**REQUIRED WORK:** Which lines of the data below include the string "Italy"? Return each of them.

━━━━━ DATA SECTION ━━━━━

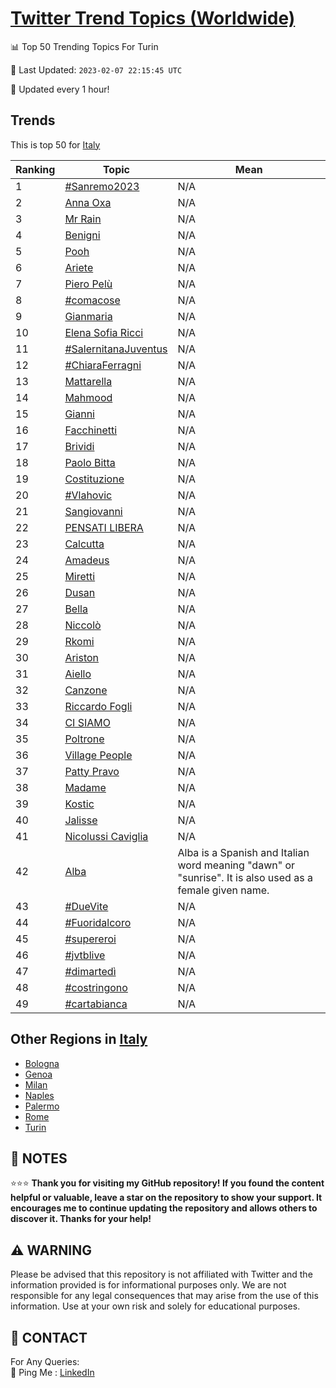 [Twitter Trend Topics (Worldwide)](https://github.com/ErcinDedeoglu/Twitter-Trend-Topics)
==========


📊 Top 50 Trending Topics For Turin

📆 Last Updated: `2023-02-07 22:15:45 UTC`

🔧 Updated every 1 hour!


## Trends

This is top 50 for [Italy](</Italy>)

| Ranking | Topic | Mean |
| ------- | ------------ | ------------ |
| 1 | [#Sanremo2023](http://twitter.com/search?q=%23Sanremo2023) | N/A |
| 2 | [Anna Oxa](http://twitter.com/search?q=Anna+Oxa) | N/A |
| 3 | [Mr Rain](http://twitter.com/search?q=Mr+Rain) | N/A |
| 4 | [Benigni](http://twitter.com/search?q=Benigni) | N/A |
| 5 | [Pooh](http://twitter.com/search?q=Pooh) | N/A |
| 6 | [Ariete](http://twitter.com/search?q=Ariete) | N/A |
| 7 | [Piero Pelù](http://twitter.com/search?q=Piero+Pel%c3%b9) | N/A |
| 8 | [#comacose](http://twitter.com/search?q=%23comacose) | N/A |
| 9 | [Gianmaria](http://twitter.com/search?q=Gianmaria) | N/A |
| 10 | [Elena Sofia Ricci](http://twitter.com/search?q=Elena+Sofia+Ricci) | N/A |
| 11 | [#SalernitanaJuventus](http://twitter.com/search?q=%23SalernitanaJuventus) | N/A |
| 12 | [#ChiaraFerragni](http://twitter.com/search?q=%23ChiaraFerragni) | N/A |
| 13 | [Mattarella](http://twitter.com/search?q=Mattarella) | N/A |
| 14 | [Mahmood](http://twitter.com/search?q=Mahmood) | N/A |
| 15 | [Gianni](http://twitter.com/search?q=Gianni) | N/A |
| 16 | [Facchinetti](http://twitter.com/search?q=Facchinetti) | N/A |
| 17 | [Brividi](http://twitter.com/search?q=Brividi) | N/A |
| 18 | [Paolo Bitta](http://twitter.com/search?q=Paolo+Bitta) | N/A |
| 19 | [Costituzione](http://twitter.com/search?q=Costituzione) | N/A |
| 20 | [#Vlahovic](http://twitter.com/search?q=%23Vlahovic) | N/A |
| 21 | [Sangiovanni](http://twitter.com/search?q=Sangiovanni) | N/A |
| 22 | [PENSATI LIBERA](http://twitter.com/search?q=PENSATI+LIBERA) | N/A |
| 23 | [Calcutta](http://twitter.com/search?q=Calcutta) | N/A |
| 24 | [Amadeus](http://twitter.com/search?q=Amadeus) | N/A |
| 25 | [Miretti](http://twitter.com/search?q=Miretti) | N/A |
| 26 | [Dusan](http://twitter.com/search?q=Dusan) | N/A |
| 27 | [Bella](http://twitter.com/search?q=Bella) | N/A |
| 28 | [Niccolò](http://twitter.com/search?q=Niccol%c3%b2) | N/A |
| 29 | [Rkomi](http://twitter.com/search?q=Rkomi) | N/A |
| 30 | [Ariston](http://twitter.com/search?q=Ariston) | N/A |
| 31 | [Aiello](http://twitter.com/search?q=Aiello) | N/A |
| 32 | [Canzone](http://twitter.com/search?q=Canzone) | N/A |
| 33 | [Riccardo Fogli](http://twitter.com/search?q=Riccardo+Fogli) | N/A |
| 34 | [CI SIAMO](http://twitter.com/search?q=CI+SIAMO) | N/A |
| 35 | [Poltrone](http://twitter.com/search?q=Poltrone) | N/A |
| 36 | [Village People](http://twitter.com/search?q=Village+People) | N/A |
| 37 | [Patty Pravo](http://twitter.com/search?q=Patty+Pravo) | N/A |
| 38 | [Madame](http://twitter.com/search?q=Madame) | N/A |
| 39 | [Kostic](http://twitter.com/search?q=Kostic) | N/A |
| 40 | [Jalisse](http://twitter.com/search?q=Jalisse) | N/A |
| 41 | [Nicolussi Caviglia](http://twitter.com/search?q=Nicolussi+Caviglia) | N/A |
| 42 | [Alba](http://twitter.com/search?q=Alba) | Alba is a Spanish and Italian word meaning "dawn" or "sunrise". It is also used as a female given name. |
| 43 | [#DueVite](http://twitter.com/search?q=%23DueVite) | N/A |
| 44 | [#Fuoridalcoro](http://twitter.com/search?q=%23Fuoridalcoro) | N/A |
| 45 | [#supereroi](http://twitter.com/search?q=%23supereroi) | N/A |
| 46 | [#jvtblive](http://twitter.com/search?q=%23jvtblive) | N/A |
| 47 | [#dimartedì](http://twitter.com/search?q=%23dimarted%c3%ac) | N/A |
| 48 | [#costringono](http://twitter.com/search?q=%23costringono) | N/A |
| 49 | [#cartabianca](http://twitter.com/search?q=%23cartabianca) | N/A |



## Other Regions in [Italy](</Italy>)

* [Bologna](</Italy/Bologna.md>)
* [Genoa](</Italy/Genoa.md>)
* [Milan](</Italy/Milan.md>)
* [Naples](</Italy/Naples.md>)
* [Palermo](</Italy/Palermo.md>)
* [Rome](</Italy/Rome.md>)
* [Turin](</Italy/Turin.md>)



## 📝 NOTES

⭐⭐⭐ **Thank you for visiting my GitHub repository! If you found the content helpful or valuable, leave a star on the repository to show your support. It encourages me to continue updating the repository and allows others to discover it. Thanks for your help!**


## ⚠️ WARNING

Please be advised that this repository is not affiliated with Twitter and the information provided is for informational purposes only. We are not responsible for any legal consequences that may arise from the use of this information. Use at your own risk and solely for educational purposes.


## 📨 CONTACT

 For Any Queries:  
            🏓 Ping Me : [LinkedIn](https://www.linkedin.com/in/ercindedeoglu/)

━━━━━

**YOUR RESPONSE:**
This is top 50 for [Italy](</Italy>)
## Other Regions in [Italy](</Italy>)
* [Bologna](</Italy/Bologna.md>)
* [Genoa](</Italy/Genoa.md>)
* [Milan](</Italy/Milan.md>)
* [Naples](</Italy/Naples.md>)
* [Palermo](</Italy/Palermo.md>)
* [Rome](</Italy/Rome.md>)
* [Turin](</Italy/Turin.md>)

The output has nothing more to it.